Sanrısal fikirler imkansız görünen fantezilerdir, ancak yine de gerçekleşebilirler. Bu tür fikirler, ilk başta çılgınca görünebilecek alışılmadık kavramlara veya varsayımlara dayanabilir, ancak zaman ve enerji verilirse heyecan verici bir şeye dönüşebilirler.
Bir kişinin sanrısal bir fikir ortaya çıkarabilmesinin birkaç yolu vardır. Bunlardan biri, fenomenler veya nesneler arasındaki olağandışı ilişkileri bulmak için kendi deneyiminizi ve gözlemlerinizi kullanmaktır. Örneğin, fotonların "duygulara" sahip olabileceği ve duyguları deneyimleyebileceği fikri o kadar saçma ve tuhaf görünebilir ki, yalnızca en meraklı beyinler bunu dikkate almaya istekli olabilir. Ancak bu öneriye diğer taraftan bakarsak, birçok kuantum olgusunun halihazırda mucizeler gösterdiğini, madde ve uzay hakkındaki geleneksel fikirlerimizle çeliştiğini görebiliriz.
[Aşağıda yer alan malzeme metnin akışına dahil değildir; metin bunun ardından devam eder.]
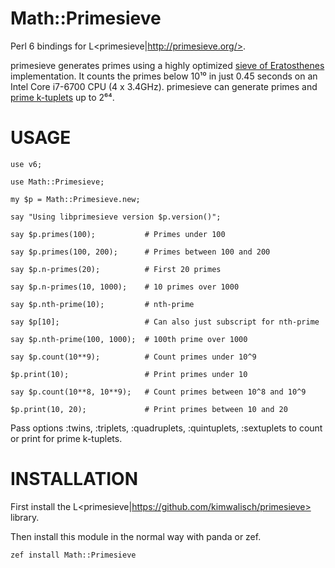 Math::Primesieve
================

Perl 6 bindings for L<primesieve|http://primesieve.org/>.


primesieve generates primes using a highly optimized <a
href="http://en.wikipedia.org/wiki/Sieve_of_Eratosthenes">sieve of
Eratosthenes</a> implementation. It counts the primes below 10¹⁰ in
just 0.45 seconds on an Intel Core i7-6700 CPU (4 x 3.4GHz).
primesieve can generate primes and <a
href="http://en.wikipedia.org/wiki/Prime_k-tuple">prime k-tuplets</a>
up to 2⁶⁴.

USAGE
=====

    use v6;

    use Math::Primesieve;

    my $p = Math::Primesieve.new;

    say "Using libprimesieve version $p.version()";

    say $p.primes(100);           # Primes under 100

    say $p.primes(100, 200);      # Primes between 100 and 200

    say $p.n-primes(20);          # First 20 primes

    say $p.n-primes(10, 1000);    # 10 primes over 1000

    say $p.nth-prime(10);         # nth-prime

    say $p[10];                   # Can also just subscript for nth-prime

    say $p.nth-prime(100, 1000);  # 100th prime over 1000

    say $p.count(10**9);          # Count primes under 10^9

    $p.print(10);                 # Print primes under 10

    say $p.count(10**8, 10**9);   # Count primes between 10^8 and 10^9

    $p.print(10, 20);             # Print primes between 10 and 20

Pass options :twins, :triplets, :quadruplets, :quintuplets,
:sextuplets to count or print for prime k-tuplets.


INSTALLATION
============

First install the
L<primesieve|https://github.com/kimwalisch/primesieve> library.

Then install this module in the normal way with panda or zef.

    zef install Math::Primesieve

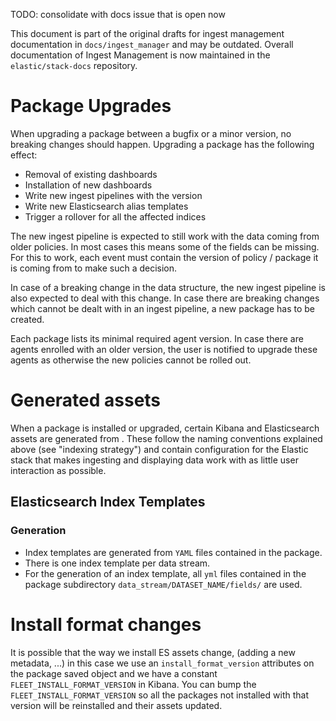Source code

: TODO: consolidate with docs issue that is open now

This document is part of the original drafts for ingest management documentation in `docs/ingest_manager` and may be outdated.
Overall documentation of Ingest Management is now maintained in the `elastic/stack-docs` repository.

# Package Upgrades

When upgrading a package between a bugfix or a minor version, no breaking changes should happen. Upgrading a package has the following effect:

- Removal of existing dashboards
- Installation of new dashboards
- Write new ingest pipelines with the version
- Write new Elasticsearch alias templates
- Trigger a rollover for all the affected indices

The new ingest pipeline is expected to still work with the data coming from older policies. In most cases this means some of the fields can be missing. For this to work, each event must contain the version of policy / package it is coming from to make such a decision.

In case of a breaking change in the data structure, the new ingest pipeline is also expected to deal with this change. In case there are breaking changes which cannot be dealt with in an ingest pipeline, a new package has to be created.

Each package lists its minimal required agent version. In case there are agents enrolled with an older version, the user is notified to upgrade these agents as otherwise the new policies cannot be rolled out.

# Generated assets

When a package is installed or upgraded, certain Kibana and Elasticsearch assets are generated from . These follow the naming conventions explained above (see "indexing strategy") and contain configuration for the Elastic stack that makes ingesting and displaying data work with as little user interaction as possible.

## Elasticsearch Index Templates

### Generation

- Index templates are generated from `YAML` files contained in the package.
- There is one index template per data stream.
- For the generation of an index template, all `yml` files contained in the package subdirectory `data_stream/DATASET_NAME/fields/` are used.

# Install format changes

It is possible that the way we install ES assets change, (adding a new metadata, ...) in this case we use an `install_format_version` attributes on the package saved object and we have a constant `FLEET_INSTALL_FORMAT_VERSION` in Kibana. You can bump the `FLEET_INSTALL_FORMAT_VERSION` so all the packages not installed with that version will be reinstalled and their assets updated.
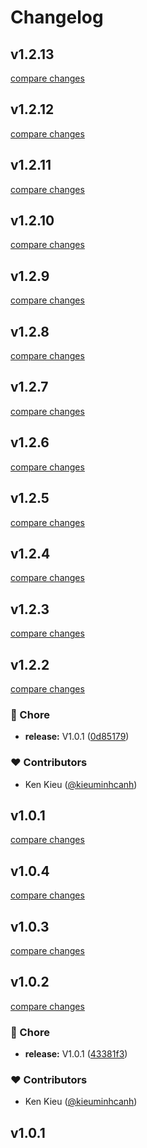 # Changelog


## v1.2.13

[compare changes](https://github.com/kieuminhcanh/vuetify-notifier/compare/v1.2.12...v1.2.13)

## v1.2.12

[compare changes](https://github.com/kieuminhcanh/vuetify-notifier/compare/v1.2.11...v1.2.12)

## v1.2.11

[compare changes](https://github.com/kieuminhcanh/vuetify-notifier/compare/v1.2.10...v1.2.11)

## v1.2.10

[compare changes](https://github.com/kieuminhcanh/vuetify-notifier/compare/v1.2.9...v1.2.10)

## v1.2.9

[compare changes](https://github.com/kieuminhcanh/vuetify-notifier/compare/v1.2.8...v1.2.9)

## v1.2.8

[compare changes](https://github.com/kieuminhcanh/vuetify-notifier/compare/v1.2.7...v1.2.8)

## v1.2.7

[compare changes](https://github.com/kieuminhcanh/vuetify-notifier/compare/v1.2.6...v1.2.7)

## v1.2.6

[compare changes](https://github.com/kieuminhcanh/vuetify-notifier/compare/v1.2.5...v1.2.6)

## v1.2.5

[compare changes](https://github.com/kieuminhcanh/vuetify-notifier/compare/v1.2.4...v1.2.5)

## v1.2.4

[compare changes](https://github.com/kieuminhcanh/vuetify-notifier/compare/v1.2.3...v1.2.4)

## v1.2.3

[compare changes](https://github.com/kieuminhcanh/vuetify-notifier/compare/v1.2.2...v1.2.3)

## v1.2.2

[compare changes](https://github.com/kieuminhcanh/vuetify-notifier/compare/v1.0.4...v1.2.2)

### 🏡 Chore

- **release:** V1.0.1 ([0d85179](https://github.com/kieuminhcanh/vuetify-notifier/commit/0d85179))

### ❤️ Contributors

- Ken Kieu ([@kieuminhcanh](http://github.com/kieuminhcanh))

## v1.0.1

[compare changes](https://github.com/kieuminhcanh/vuetify-notifier/compare/v1.0.4...v1.0.1)

## v1.0.4

[compare changes](https://github.com/kieuminhcanh/vuetify-notifier/compare/v1.0.3...v1.0.4)

## v1.0.3

[compare changes](https://github.com/kieuminhcanh/vuetify-notifier/compare/v1.0.2...v1.0.3)

## v1.0.2

[compare changes](https://github.com/kieuminhcanh/vuetify-notifier/compare/v1.0.1...v1.0.2)

### 🏡 Chore

- **release:** V1.0.1 ([43381f3](https://github.com/kieuminhcanh/vuetify-notifier/commit/43381f3))

### ❤️ Contributors

- Ken Kieu ([@kieuminhcanh](http://github.com/kieuminhcanh))

## v1.0.1

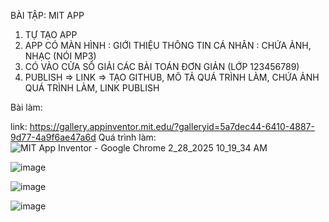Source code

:BÀI TẬP: MIT APP
1. TỰ TẠO APP
2. APP CÓ MÀN HÌNH : GIỚI THIỆU THÔNG TIN CÁ NHÂN : CHỨA ẢNH, NHẠC (NÓI MP3)
3. CÓ VÀO CỬA SỔ GIẢI CÁC BÀI TOÁN ĐƠN GIẢN (LỚP 123456789)
4. PUBLISH => LINK => TẠO GITHUB, MÔ TẢ QUÁ TRÌNH LÀM, CHỨA ẢNH QUÁ TRÌNH LÀM, LINK PUBLISH

Bài làm:

link: https://gallery.appinventor.mit.edu/?galleryid=5a7dec44-6410-4887-9d77-4a9f6ae47a6d
Quá trình làm:
![MIT App Inventor - Google Chrome 2_28_2025 10_19_34 AM](https://github.com/user-attachments/assets/72378371-6f72-4e80-b6ef-cbff25c7556f)

![image](https://github.com/user-attachments/assets/e81a4aff-1800-45b7-9be8-d8694ea018be)

![image](https://github.com/user-attachments/assets/f74955a2-64dd-4f2d-b681-1bc987b6b1ad)

![image](https://github.com/user-attachments/assets/a03a95a4-6f11-4e9e-8d9d-9c8914f3cb04)
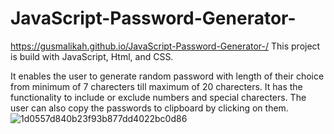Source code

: # JavaScript-Password-Generator-
https://gusmalikah.github.io/JavaScript-Password-Generator-/
This project is build with JavaScript, Html, and CSS.

It enables the user to generate random password with length of their choice from minimum of 7 charecters till maximum of 20 charecters.
It has the functionality to include or exclude numbers and special charecters.
The user can also copy the passwords to clipboard by clicking on them.
![1d0557d840b23f93b877dd4022bc0d86](https://user-images.githubusercontent.com/71040758/180581756-5540575e-6bc4-4e45-afd4-f4f46aae49d5.png)
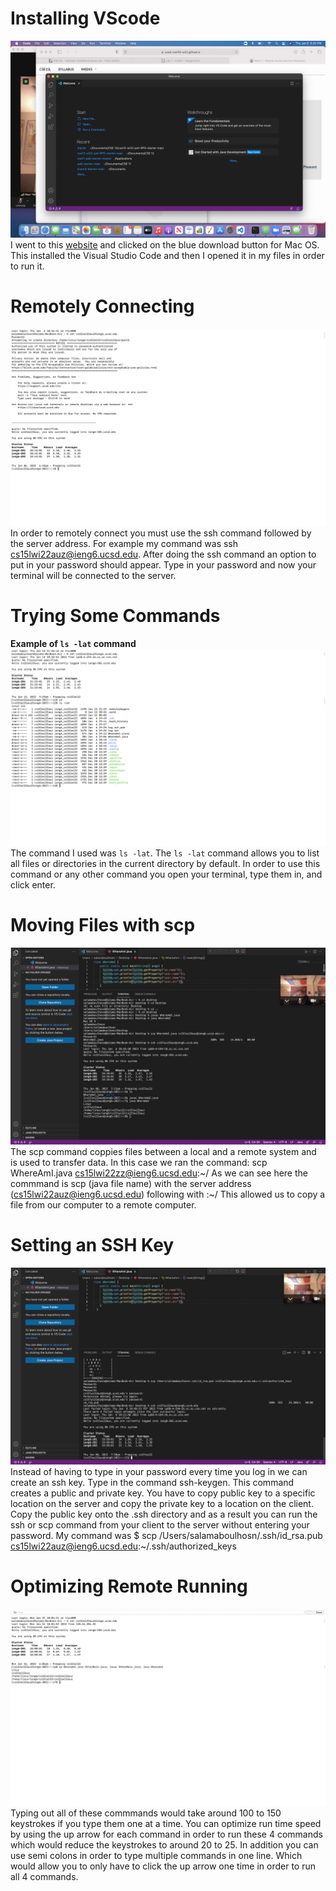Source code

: # Installing VScode
![Image](DownloadVSCode.png)
I went to this [website](https://code.visualstudio.com/download) and clicked on the blue download button for Mac OS. This installed the Visual Studio Code and then I opened it in my files in order to run it.

# Remotely Connecting
![Image](RemotelyConnecting.png)
In order to remotely connect you must use the ssh command followed by the server address. For example my command was ssh cs15lwi22auz@ieng6.ucsd.edu. After doing the ssh command an option to  put in your password should appear. Type in your password and now your terminal will be connected to the server.

# Trying Some Commands
**Example of `ls -lat` command**![Image](LatCommand.png)
The command I used was `ls -lat`. The `ls -lat` command allows you to list all files or directories in the current directory by default. In order to use this command or any other command you open your terminal, type them in, and click enter. 
# Moving Files with scp
![Image](SCP.png)
The scp command coppies files between a local and a remote system and is used to transfer data. In this case we ran the command: scp WhereAmI.java cs15lwi22zz@ieng6.ucsd.edu:\~/ As we can see here the commmand is scp (java file name) with the server address (cs15lwi22auz@ieng6.ucsd.edu) following with :\~/ This allowed us to copy a file from our computer to a remote computer. 
# Setting an SSH Key
![Image](SSHkey.png)
Instead of having to type in your password every time you log in we can create an ssh key. Type in the command ssh-keygen. This command creates a public and private key. You have to copy public key to a specific location on the server and copy the private key to a location on the client. Copy the public key onto the .ssh directory and as a result you can run the ssh or scp command from your client to the server without entering your password. My command was $ scp /Users/salamaboulhosn/.ssh/id_rsa.pub cs15lwi22auz@ieng6.ucsd.edu:~/.ssh/authorized_keys
# Optimizing Remote Running
![Image](Remoterunning.png)
Typing out all of these commmands would take around 100 to 150 keystrokes if you type them one at a time. You can optimize run time speed by using the up arrow for each command in order to run these 4 commands which would reduce the keystrokes to around 20 to 25. In addition you can use semi colons in order to type multiple commands in one line. Which would allow you to only have to click the up arrow one time in order to run all 4 commands.
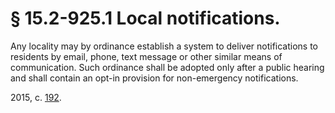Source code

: # § 15.2-925.1 Local notifications.

<p>Any locality may by ordinance establish a system to deliver notifications to residents by email, phone, text message or other similar means of communication. Such ordinance shall be adopted only after a public hearing and shall contain an opt-in provision for non-emergency notifications.</p><p>2015, c. <a href='http://lis.virginia.gov/cgi-bin/legp604.exe?151+ful+CHAP0192'>192</a>.</p>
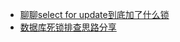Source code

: - [聊聊select for update到底加了什么锁](https://mp.weixin.qq.com/s?__biz=MzkyMzU5Mzk1NQ==&amp;mid=2247506728&amp;idx=1&amp;sn=5526ee3984e971d4c3b251c2ad76d658&amp;chksm=c1e026a4f697afb28224d5ce0ecca7432879b357cd6433834c66d94c72a1935ba13e2e3e274e&token=337310304&lang=zh_CN#rd)
- [数据库死锁排查思路分享](https://mp.weixin.qq.com/s?__biz=MzkyMzU5Mzk1NQ==&amp;mid=2247507770&amp;idx=1&amp;sn=b84b20aca057b34d511a501ff91941b5&amp;chksm=c1e022b6f697aba05248128cb82f93aed341b1cc80e6d568c7150a4ffa6775692c7c9fa423a3&token=1822874069&lang=zh_CN#rd)

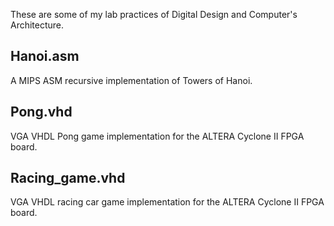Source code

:These are some of my lab practices of Digital Design and Computer's Architecture.


Hanoi.asm
-------------
A MIPS ASM recursive implementation of Towers of Hanoi.

Pong.vhd
-------------
VGA VHDL Pong game implementation for the ALTERA Cyclone II FPGA board.

Racing_game.vhd
-------------
VGA VHDL racing car game implementation for the ALTERA Cyclone II FPGA board.
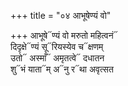 +++
title = "०४ आभूषेण्यं वो"

+++
आभूषे᳓ण्यं वो मरुतो महित्वनं᳓  
दिदृक्षे᳓ण्यं सू᳓रियस्येव च᳓क्षणम्  
उतो᳓ अस्माँ᳓ अमृतत्वे᳓ दधातन  
शु᳓भं याता᳓म् अ᳓नु र᳓था अवृत्सत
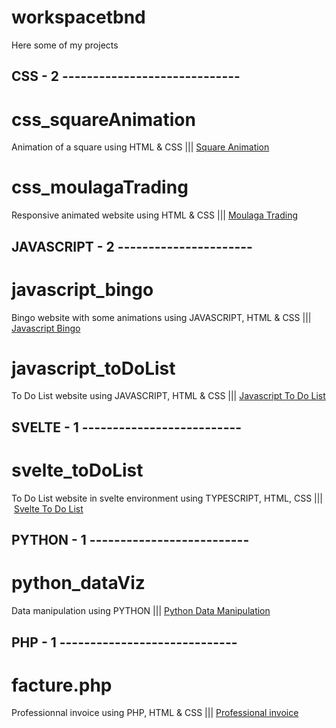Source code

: # workspacetbnd

Here some of my projects

## CSS - 2 -----------------------------

# css_squareAnimation

Animation of a square using HTML & CSS ||| [Square Animation](css_squareAnimation)

# css_moulagaTrading

Responsive animated website using HTML & CSS ||| [Moulaga Trading](css_moulagaTrading)

## JAVASCRIPT - 2 ----------------------

# javascript_bingo 

Bingo website with some animations using JAVASCRIPT, HTML & CSS ||| [Javascript Bingo](javascript_bingo)


# javascript_toDoList

To Do List website using JAVASCRIPT, HTML & CSS ||| [Javascript To Do List](javascript_toDoList)

## SVELTE - 1 --------------------------

# svelte_toDoList

To Do List website in svelte environment using TYPESCRIPT, HTML, CSS ||| [Svelte To Do List](svelte_toDoList)

## PYTHON - 1 --------------------------

# python_dataViz

Data manipulation using PYTHON ||| [Python Data Manipulation](python_dataViz)

## PHP - 1 -----------------------------

# facture.php

Professionnal invoice using PHP, HTML & CSS ||| [Professional invoice](facture.php)
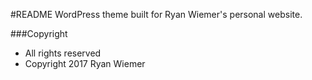 
#README
WordPress theme built for Ryan Wiemer's personal website.

###Copyright
- All rights reserved
- Copyright 2017 Ryan Wiemer

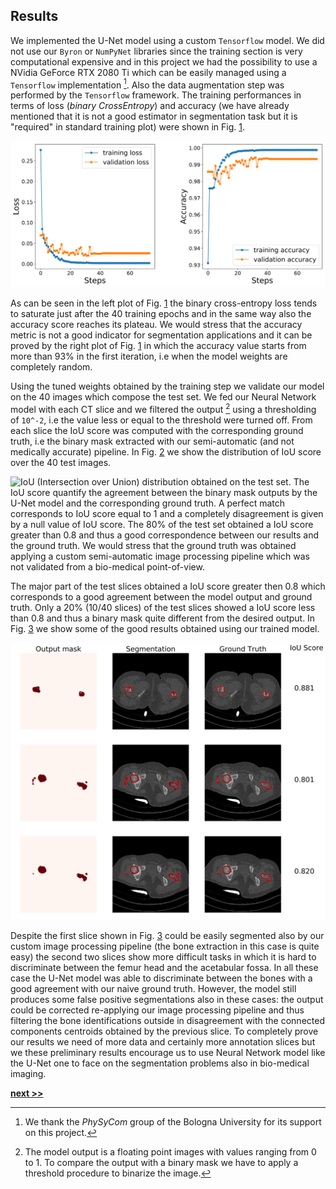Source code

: ## Results

We implemented the U-Net model using a custom `Tensorflow` model.
We did not use our `Byron` or `NumPyNet` libraries since the training section is very computational expensive and in this project we had the possibility to use a NVidia GeForce RTX 2080 Ti which can be easily managed using a `Tensorflow` implementation [^1].
Also the data augmentation step was performed by the `Tensorflow` framework.
The training performances in terms of loss (*binary CrossEntropy*) and accuracy (we have already mentioned that it is not a good estimator in segmentation task but it is "required" in standard training plot) were shown in Fig. [1](../../../../img/training_perf_good_logs_noaug.svg).

![U-Net training scores in terms of loss (binary cross-entropy) and accuracy score. After approximately only 40 epochs both the measures reached their plateaus. In the same way also the validation scores (computed over the test set) saturate.](../../../../img/training_perf_good_logs_noaug.svg)

As can be seen in the left plot of Fig. [1](../../../../img/training_perf_good_logs_noaug.svg) the binary cross-entropy loss tends to saturate just after the 40 training epochs and in the same way also the accuracy score reaches its plateau.
We would stress that the accuracy metric is not a good indicator for segmentation applications and it can be proved by the right plot of Fig. [1](../../../../img/training_perf_good_logs_noaug.svg) in which the accuracy value starts from more than 93% in the first iteration, i.e when the model weights are completely random.

Using the tuned weights obtained by the training step we validate our model on the 40 images which compose the test set.
We fed our Neural Network model with each CT slice and we filtered the output [^2] using a thresholding of `10^-2`, i.e the value less or equal to the threshold were turned off.
From each slice the IoU score was computed with the corresponding ground truth, i.e the binary mask extracted with our semi-automatic (and not medically accurate) pipeline.
In Fig. [2](../../../../img/IoU_good_logs_noaug.svg) we show the distribution of IoU score over the 40 test images.

![IoU (Intersection over Union) distribution obtained on the test set. The IoU score quantify the agreement between the binary mask outputs by the U-Net model and the corresponding ground truth. A perfect match corresponds to IoU score equal to 1 and a completely disagreement is given by a null value of IoU score. The 80% of the test set obtained a IoU score greater than 0.8 and thus a good correspondence between our results and the ground truth. We would stress that the ground truth was obtained applying a custom semi-automatic image processing pipeline which was not validated from a bio-medical point-of-view.](../../../../img/IoU_good_logs_noaug.svg)

The major part of the test slices obtained a IoU score greater then 0.8 which corresponds to a good agreement between the model output and ground truth.
Only a 20% (10/40 slices) of the test slices showed a IoU score less than 0.8 and thus a binary mask quite different from the desired output.
In Fig. [3](../../../../img/IoU_score_out_good_logs_noaug.svg) we show some of the good results obtained using our trained model.

![Output mask of trained U-Net model and corresponding ground-truth and IoU score. **(first column)** U-Net model output after a thresholding equal to `10^{-2}`. **(second column)** Superposition of the original image with the generated binary mask. **(third column)** Corresponding ground truth of the CT slice. **(fourth column)** IoU (Intersection Over Union) score between the model output and ground truth slice.](../../../../img/IoU_score_out_good_logs_noaug.svg)

Despite the first slice shown in Fig. [3](../../../../img/IoU_score_out_good_logs_noaug.svg) could be easily segmented also by our custom image processing pipeline (the bone extraction in this case is quite easy) the second two slices show more difficult tasks in which it is hard to discriminate between the femur head and the acetabular fossa.
In all these case the U-Net model was able to discriminate between the bones with a good agreement with our naive ground truth.
However, the model still produces some false positive segmentations also in these cases: the output could be corrected re-applying our image processing pipeline and thus filtering the bone identifications outside in disagreement with the connected components centroids obtained by the previous slice.
To completely prove our results we need of more data and certainly more annotation slices but we these preliminary results encourage us to use Neural Network model like the U-Net one to face on the segmentation problems also in bio-medical imaging.



[^1]: We thank the *PhySyCom* group of the Bologna University for its support on this project.

[^2]: The model output is a floating point images with values ranging from 0 to 1. To compare the output with a binary mask we have to apply a threshold procedure to binarize the image.

[**next >>**](../rFBP/README.md)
Sanrısal bir fikir aramanın bir başka yolu da gerçek süreç ve olayların ardındaki bilimsel teorileri ve kavramları incelemektir. Dolayısıyla elektromanyetik dalgalar sırasında ışığın hızının Einstein tarafından keşfedilen ışık hızını biraz aşabileceği ve aynı zamanda mikrokozmosta süreçleri yavaşlatabileceği varsayılabilir. Bu, mikro dünyayı incelerken ortaya çıkan sayısız anlaşılmaz gözlemleri ve öngörülemeyen olayları açıklayabilir.